Big 5 Sporting Goods Corp reported a sharp drop in first-quarter earnings on lower margins and a 2.9 percent comp decline.  The chain blamed the shortfall on continued macroeconomic weakness in its Western U.S. market, and the absence of winter weather across the vast majority of geographies that significantly reduced demand for cold weather products.

Earnings came to $156,000, or 1 cent a share, down from $2.76 million, or 13 cents, a year ago. Revenues slid 1.2 percent, to $218.5 million.

Gross margins eroded to 30.9 percent versus 32.6 percent in the first quarter of the prior year. Merchandise margins were down 156 basis points reflecting the product sales mix shift away from higher margin winter-related products due to unfavorable winter weather conditions, as well as increased promotional activities, including efforts to sell winter products later in the quarter, and product cost inflation. SG&A expenses increased to 30.5 percent of sales from 30.4 percent as a reduction in employee benefit-related costs from higher than normal levels in the prior year period, as well as a reduction in debit card fees as a result of recent federal legislation offset the impact of lower revenues.

On a conference call with analysts, Steve Miller, Big 5's president and CEO, said sales of sales of winter-related products fell 25 percent for the quarter. The chain was particularly impacted during the first two weeks of the quarter following New Year's and over the period surrounding President's Day, which are historically key winter product selling periods. The mild weather particularly impacted apparel, which comped down low double-digits for the quarter. Footwear and hard good categories were slightly negative. Excluding sales of winter-related products, same-store sales for the quarter were positive, in the low single-digit range with non-winter products generally performing well.

Traffic saw a low mid single-digit decrease but average ticket grew low single-digits.

Per-store inventories were up 1.8 percent from the prior year but were down from the prior year at quarter-end excluding winter products. Currently, per-store inventories are virtually flat with the prior year, including winter product carryover. Added Miller, “We obviously have more than normal carryover of winter product, and our plan is to buy judiciously around this mix of product for next year's winter season.”

On the positive side, Miller said cited the early strong consumer response to efforts to selectively downsize certain underperforming product lines while expanding some  showing strength. Miller described the merchandise changes as “pretty broad-based.” He elaborated, “”The new products cover the gamut of all of our major merchandise categories, hard goods, footwear, and apparel. A little more focus and in certain cases of more branded product, in some cases its expanding, size and color runs. In other cases it is reaching out to some higher price points in an effort to appeal to a consumer who may have more discretionary income in today's environment.”

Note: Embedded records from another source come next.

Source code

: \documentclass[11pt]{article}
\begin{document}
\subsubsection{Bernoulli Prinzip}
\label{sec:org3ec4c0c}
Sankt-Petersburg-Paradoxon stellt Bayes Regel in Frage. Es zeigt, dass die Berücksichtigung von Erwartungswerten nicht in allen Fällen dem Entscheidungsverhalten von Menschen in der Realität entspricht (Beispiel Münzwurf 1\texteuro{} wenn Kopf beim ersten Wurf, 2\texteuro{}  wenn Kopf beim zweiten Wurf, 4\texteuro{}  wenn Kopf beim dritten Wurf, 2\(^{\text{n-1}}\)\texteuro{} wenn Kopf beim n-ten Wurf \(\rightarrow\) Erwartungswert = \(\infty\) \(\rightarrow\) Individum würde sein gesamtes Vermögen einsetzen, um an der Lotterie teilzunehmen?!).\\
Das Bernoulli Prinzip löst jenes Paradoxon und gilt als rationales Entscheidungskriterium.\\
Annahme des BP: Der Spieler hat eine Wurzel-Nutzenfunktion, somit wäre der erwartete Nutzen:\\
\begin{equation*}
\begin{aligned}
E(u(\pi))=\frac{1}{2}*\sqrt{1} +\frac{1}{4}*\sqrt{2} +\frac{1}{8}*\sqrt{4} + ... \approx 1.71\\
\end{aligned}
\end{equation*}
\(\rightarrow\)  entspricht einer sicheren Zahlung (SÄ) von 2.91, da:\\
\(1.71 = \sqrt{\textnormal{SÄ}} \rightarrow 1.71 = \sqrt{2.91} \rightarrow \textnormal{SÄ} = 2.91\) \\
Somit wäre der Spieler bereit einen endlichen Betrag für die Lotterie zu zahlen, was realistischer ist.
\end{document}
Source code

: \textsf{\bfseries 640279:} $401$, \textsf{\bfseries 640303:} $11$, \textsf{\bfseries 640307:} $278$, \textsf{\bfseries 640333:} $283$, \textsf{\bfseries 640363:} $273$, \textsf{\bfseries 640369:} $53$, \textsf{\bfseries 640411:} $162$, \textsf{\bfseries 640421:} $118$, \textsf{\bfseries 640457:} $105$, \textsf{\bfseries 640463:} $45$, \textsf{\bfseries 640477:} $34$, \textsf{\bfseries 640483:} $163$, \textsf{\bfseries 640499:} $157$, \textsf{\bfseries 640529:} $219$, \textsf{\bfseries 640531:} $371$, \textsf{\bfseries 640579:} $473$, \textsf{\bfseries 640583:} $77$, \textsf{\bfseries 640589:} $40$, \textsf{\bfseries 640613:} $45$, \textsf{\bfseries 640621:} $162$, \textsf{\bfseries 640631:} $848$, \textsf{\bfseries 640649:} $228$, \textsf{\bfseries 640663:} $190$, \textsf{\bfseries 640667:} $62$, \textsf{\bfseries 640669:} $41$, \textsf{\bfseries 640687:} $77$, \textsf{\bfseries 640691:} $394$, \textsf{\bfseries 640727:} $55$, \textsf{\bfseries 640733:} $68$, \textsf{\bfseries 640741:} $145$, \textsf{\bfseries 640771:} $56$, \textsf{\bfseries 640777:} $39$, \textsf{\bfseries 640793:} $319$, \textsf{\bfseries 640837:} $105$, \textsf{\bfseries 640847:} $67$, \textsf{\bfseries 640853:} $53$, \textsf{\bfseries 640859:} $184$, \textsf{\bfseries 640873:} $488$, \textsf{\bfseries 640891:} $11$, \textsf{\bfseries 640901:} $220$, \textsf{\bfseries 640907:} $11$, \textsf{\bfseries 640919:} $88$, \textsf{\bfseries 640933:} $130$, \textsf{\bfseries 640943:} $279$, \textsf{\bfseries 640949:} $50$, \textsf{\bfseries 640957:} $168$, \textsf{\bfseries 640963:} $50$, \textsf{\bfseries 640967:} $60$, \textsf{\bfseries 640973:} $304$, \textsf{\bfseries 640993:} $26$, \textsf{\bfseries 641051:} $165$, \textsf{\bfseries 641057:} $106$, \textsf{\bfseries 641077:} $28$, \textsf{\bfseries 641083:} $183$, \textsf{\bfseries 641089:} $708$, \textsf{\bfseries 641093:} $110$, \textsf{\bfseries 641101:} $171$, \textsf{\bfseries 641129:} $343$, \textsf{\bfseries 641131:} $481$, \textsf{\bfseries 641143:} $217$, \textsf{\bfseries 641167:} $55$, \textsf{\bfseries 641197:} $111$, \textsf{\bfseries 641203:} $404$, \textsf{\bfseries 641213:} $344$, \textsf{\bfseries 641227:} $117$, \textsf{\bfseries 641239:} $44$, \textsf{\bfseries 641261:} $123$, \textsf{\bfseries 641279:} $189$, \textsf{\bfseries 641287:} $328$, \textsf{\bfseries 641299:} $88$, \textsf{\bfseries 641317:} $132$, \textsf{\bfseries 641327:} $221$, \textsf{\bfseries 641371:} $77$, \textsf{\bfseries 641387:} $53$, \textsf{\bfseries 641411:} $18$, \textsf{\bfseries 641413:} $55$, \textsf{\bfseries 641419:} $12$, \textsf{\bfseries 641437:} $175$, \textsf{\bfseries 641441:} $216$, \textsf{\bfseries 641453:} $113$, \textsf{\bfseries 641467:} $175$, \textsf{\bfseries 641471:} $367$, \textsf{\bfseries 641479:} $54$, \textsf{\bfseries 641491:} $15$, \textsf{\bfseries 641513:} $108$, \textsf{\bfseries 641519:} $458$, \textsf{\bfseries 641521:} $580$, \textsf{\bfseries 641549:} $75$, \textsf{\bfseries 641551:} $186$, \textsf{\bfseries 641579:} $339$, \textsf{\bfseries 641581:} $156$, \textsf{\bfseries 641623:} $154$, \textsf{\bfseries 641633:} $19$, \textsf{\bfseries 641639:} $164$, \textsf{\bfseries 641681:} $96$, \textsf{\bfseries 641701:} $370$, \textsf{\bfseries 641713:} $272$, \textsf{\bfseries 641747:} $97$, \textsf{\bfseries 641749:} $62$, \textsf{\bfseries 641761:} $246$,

Big 5 is also seeing positive results from the expansion of its digital marketing efforts.

Looking ahead, same-store sales for the second quarter to date are up in the positive low single-digit range. Although merchandise margins are still running down, they've improved for each month since January. Miller added, “Our April customer traffic comparisons to the prior year are the best that we have experienced since last October, and we have seen accelerating improvement in average ticket comparisons to the prior year for each month since January.”